Problem to work on. Reproduce the listing in full. Keep every character unchanged.

Task input.
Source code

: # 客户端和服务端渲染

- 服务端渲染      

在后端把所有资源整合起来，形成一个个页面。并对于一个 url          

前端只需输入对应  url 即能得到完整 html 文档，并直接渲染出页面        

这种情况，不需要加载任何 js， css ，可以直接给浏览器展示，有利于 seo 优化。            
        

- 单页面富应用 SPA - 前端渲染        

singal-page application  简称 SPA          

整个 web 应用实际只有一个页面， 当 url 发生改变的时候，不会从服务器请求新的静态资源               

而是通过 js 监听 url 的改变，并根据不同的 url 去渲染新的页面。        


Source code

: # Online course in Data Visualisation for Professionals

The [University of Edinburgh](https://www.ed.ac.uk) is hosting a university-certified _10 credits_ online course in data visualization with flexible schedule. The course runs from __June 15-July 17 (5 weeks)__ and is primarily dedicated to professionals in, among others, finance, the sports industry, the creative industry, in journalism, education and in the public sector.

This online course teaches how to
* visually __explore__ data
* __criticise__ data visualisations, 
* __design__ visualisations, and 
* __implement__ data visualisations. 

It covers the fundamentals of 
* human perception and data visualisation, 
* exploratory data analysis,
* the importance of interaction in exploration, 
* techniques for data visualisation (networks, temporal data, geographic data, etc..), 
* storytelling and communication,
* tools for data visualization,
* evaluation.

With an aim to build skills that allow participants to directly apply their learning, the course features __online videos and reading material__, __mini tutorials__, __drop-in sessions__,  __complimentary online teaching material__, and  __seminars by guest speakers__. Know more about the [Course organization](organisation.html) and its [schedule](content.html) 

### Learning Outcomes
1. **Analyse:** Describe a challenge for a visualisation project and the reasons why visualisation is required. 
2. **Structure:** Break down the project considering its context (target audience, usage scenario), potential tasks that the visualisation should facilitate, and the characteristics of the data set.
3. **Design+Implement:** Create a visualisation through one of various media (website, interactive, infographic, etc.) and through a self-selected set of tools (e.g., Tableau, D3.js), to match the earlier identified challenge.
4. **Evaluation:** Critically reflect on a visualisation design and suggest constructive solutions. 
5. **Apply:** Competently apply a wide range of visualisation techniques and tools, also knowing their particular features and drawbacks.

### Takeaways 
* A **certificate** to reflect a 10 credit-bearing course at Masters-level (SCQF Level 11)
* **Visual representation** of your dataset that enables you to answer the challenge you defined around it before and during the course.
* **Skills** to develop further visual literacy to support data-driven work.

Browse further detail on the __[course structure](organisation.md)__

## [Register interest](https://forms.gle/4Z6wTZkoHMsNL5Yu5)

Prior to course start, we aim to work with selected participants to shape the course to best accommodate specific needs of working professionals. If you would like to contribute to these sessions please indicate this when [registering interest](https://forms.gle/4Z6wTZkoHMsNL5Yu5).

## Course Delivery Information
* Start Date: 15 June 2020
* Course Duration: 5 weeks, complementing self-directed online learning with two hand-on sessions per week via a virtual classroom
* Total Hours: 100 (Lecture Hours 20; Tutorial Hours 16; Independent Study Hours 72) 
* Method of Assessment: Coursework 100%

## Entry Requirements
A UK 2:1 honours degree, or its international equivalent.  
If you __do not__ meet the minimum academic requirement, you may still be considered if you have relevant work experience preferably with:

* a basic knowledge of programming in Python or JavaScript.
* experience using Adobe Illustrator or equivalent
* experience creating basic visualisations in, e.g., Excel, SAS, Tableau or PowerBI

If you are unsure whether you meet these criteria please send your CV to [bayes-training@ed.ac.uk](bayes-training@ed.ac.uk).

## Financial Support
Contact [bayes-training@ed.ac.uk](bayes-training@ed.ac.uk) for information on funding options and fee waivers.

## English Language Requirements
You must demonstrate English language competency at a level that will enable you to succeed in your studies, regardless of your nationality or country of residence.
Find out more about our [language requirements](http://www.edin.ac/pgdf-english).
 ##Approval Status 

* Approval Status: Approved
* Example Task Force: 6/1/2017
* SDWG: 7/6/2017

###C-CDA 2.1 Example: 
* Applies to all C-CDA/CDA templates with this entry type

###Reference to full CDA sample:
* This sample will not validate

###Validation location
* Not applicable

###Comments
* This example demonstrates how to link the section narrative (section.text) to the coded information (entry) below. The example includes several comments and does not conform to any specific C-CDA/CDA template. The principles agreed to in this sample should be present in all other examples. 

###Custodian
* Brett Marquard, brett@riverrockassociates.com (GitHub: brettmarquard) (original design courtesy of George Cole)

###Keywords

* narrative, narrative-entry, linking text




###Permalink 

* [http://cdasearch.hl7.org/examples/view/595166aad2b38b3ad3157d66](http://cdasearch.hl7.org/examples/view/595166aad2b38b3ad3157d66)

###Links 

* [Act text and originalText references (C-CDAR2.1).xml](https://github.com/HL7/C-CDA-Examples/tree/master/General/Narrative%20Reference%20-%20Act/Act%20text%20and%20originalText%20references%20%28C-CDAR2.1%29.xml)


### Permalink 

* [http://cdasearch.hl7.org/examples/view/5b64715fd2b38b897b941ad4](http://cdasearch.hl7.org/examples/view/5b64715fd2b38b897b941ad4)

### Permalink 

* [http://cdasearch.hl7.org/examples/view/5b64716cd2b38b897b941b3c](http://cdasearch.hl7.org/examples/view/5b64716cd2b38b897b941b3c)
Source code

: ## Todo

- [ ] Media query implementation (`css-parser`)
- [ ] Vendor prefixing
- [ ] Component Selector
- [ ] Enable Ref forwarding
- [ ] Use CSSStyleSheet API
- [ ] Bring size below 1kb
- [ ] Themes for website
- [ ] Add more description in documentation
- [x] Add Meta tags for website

Task answer.
Source code

: # 客户端和服务端渲染

- 服务端渲染      

在后端把所有资源整合起来，形成一个个页面。并对于一个 url          

前端只需输入对应  url 即能得到完整 html 文档，并直接渲染出页面        

这种情况，不需要加载任何 js， css ，可以直接给浏览器展示，有利于 seo 优化。            
        

- 单页面富应用 SPA - 前端渲染        

singal-page application  简称 SPA          

整个 web 应用实际只有一个页面， 当 url 发生改变的时候，不会从服务器请求新的静态资源               

而是通过 js 监听 url 的改变，并根据不同的 url 去渲染新的页面。        


Source code

: # Online course in Data Visualisation for Professionals

The [University of Edinburgh](https://www.ed.ac.uk) is hosting a university-certified _10 credits_ online course in data visualization with flexible schedule. The course runs from __June 15-July 17 (5 weeks)__ and is primarily dedicated to professionals in, among others, finance, the sports industry, the creative industry, in journalism, education and in the public sector.

This online course teaches how to
* visually __explore__ data
* __criticise__ data visualisations, 
* __design__ visualisations, and 
* __implement__ data visualisations. 

It covers the fundamentals of 
* human perception and data visualisation, 
* exploratory data analysis,
* the importance of interaction in exploration, 
* techniques for data visualisation (networks, temporal data, geographic data, etc..), 
* storytelling and communication,
* tools for data visualization,
* evaluation.

With an aim to build skills that allow participants to directly apply their learning, the course features __online videos and reading material__, __mini tutorials__, __drop-in sessions__,  __complimentary online teaching material__, and  __seminars by guest speakers__. Know more about the [Course organization](organisation.html) and its [schedule](content.html) 

### Learning Outcomes
1. **Analyse:** Describe a challenge for a visualisation project and the reasons why visualisation is required. 
2. **Structure:** Break down the project considering its context (target audience, usage scenario), potential tasks that the visualisation should facilitate, and the characteristics of the data set.
3. **Design+Implement:** Create a visualisation through one of various media (website, interactive, infographic, etc.) and through a self-selected set of tools (e.g., Tableau, D3.js), to match the earlier identified challenge.
4. **Evaluation:** Critically reflect on a visualisation design and suggest constructive solutions. 
5. **Apply:** Competently apply a wide range of visualisation techniques and tools, also knowing their particular features and drawbacks.

### Takeaways 
* A **certificate** to reflect a 10 credit-bearing course at Masters-level (SCQF Level 11)
* **Visual representation** of your dataset that enables you to answer the challenge you defined around it before and during the course.
* **Skills** to develop further visual literacy to support data-driven work.

Browse further detail on the __[course structure](organisation.md)__

## [Register interest](https://forms.gle/4Z6wTZkoHMsNL5Yu5)

Prior to course start, we aim to work with selected participants to shape the course to best accommodate specific needs of working professionals. If you would like to contribute to these sessions please indicate this when [registering interest](https://forms.gle/4Z6wTZkoHMsNL5Yu5).

## Course Delivery Information
* Start Date: 15 June 2020
* Course Duration: 5 weeks, complementing self-directed online learning with two hand-on sessions per week via a virtual classroom
* Total Hours: 100 (Lecture Hours 20; Tutorial Hours 16; Independent Study Hours 72) 
* Method of Assessment: Coursework 100%

## Entry Requirements
A UK 2:1 honours degree, or its international equivalent.  
If you __do not__ meet the minimum academic requirement, you may still be considered if you have relevant work experience preferably with:

* a basic knowledge of programming in Python or JavaScript.
* experience using Adobe Illustrator or equivalent
* experience creating basic visualisations in, e.g., Excel, SAS, Tableau or PowerBI

If you are unsure whether you meet these criteria please send your CV to [bayes-training@ed.ac.uk](bayes-training@ed.ac.uk).

## Financial Support
Contact [bayes-training@ed.ac.uk](bayes-training@ed.ac.uk) for information on funding options and fee waivers.

## English Language Requirements
You must demonstrate English language competency at a level that will enable you to succeed in your studies, regardless of your nationality or country of residence.
Find out more about our [language requirements](http://www.edin.ac/pgdf-english).
 ##Approval Status 

* Approval Status: Approved
* Example Task Force: 6/1/2017
* SDWG: 7/6/2017

###C-CDA 2.1 Example: 
* Applies to all C-CDA/CDA templates with this entry type

###Reference to full CDA sample:
* This sample will not validate

###Validation location
* Not applicable

###Comments
* This example demonstrates how to link the section narrative (section.text) to the coded information (entry) below. The example includes several comments and does not conform to any specific C-CDA/CDA template. The principles agreed to in this sample should be present in all other examples. 

###Custodian
* Brett Marquard, brett@riverrockassociates.com (GitHub: brettmarquard) (original design courtesy of George Cole)

###Keywords

* narrative, narrative-entry, linking text




###Permalink 

* [http://cdasearch.hl7.org/examples/view/595166aad2b38b3ad3157d66](http://cdasearch.hl7.org/examples/view/595166aad2b38b3ad3157d66)

###Links 

* [Act text and originalText references (C-CDAR2.1).xml](https://github.com/HL7/C-CDA-Examples/tree/master/General/Narrative%20Reference%20-%20Act/Act%20text%20and%20originalText%20references%20%28C-CDAR2.1%29.xml)


### Permalink 

* [http://cdasearch.hl7.org/examples/view/5b64715fd2b38b897b941ad4](http://cdasearch.hl7.org/examples/view/5b64715fd2b38b897b941ad4)

### Permalink 

* [http://cdasearch.hl7.org/examples/view/5b64716cd2b38b897b941b3c](http://cdasearch.hl7.org/examples/view/5b64716cd2b38b897b941b3c)
Source code

: ## Todo

- [ ] Media query implementation (`css-parser`)
- [ ] Vendor prefixing
- [ ] Component Selector
- [ ] Enable Ref forwarding
- [ ] Use CSSStyleSheet API
- [ ] Bring size below 1kb
- [ ] Themes for website
- [ ] Add more description in documentation
- [x] Add Meta tags for website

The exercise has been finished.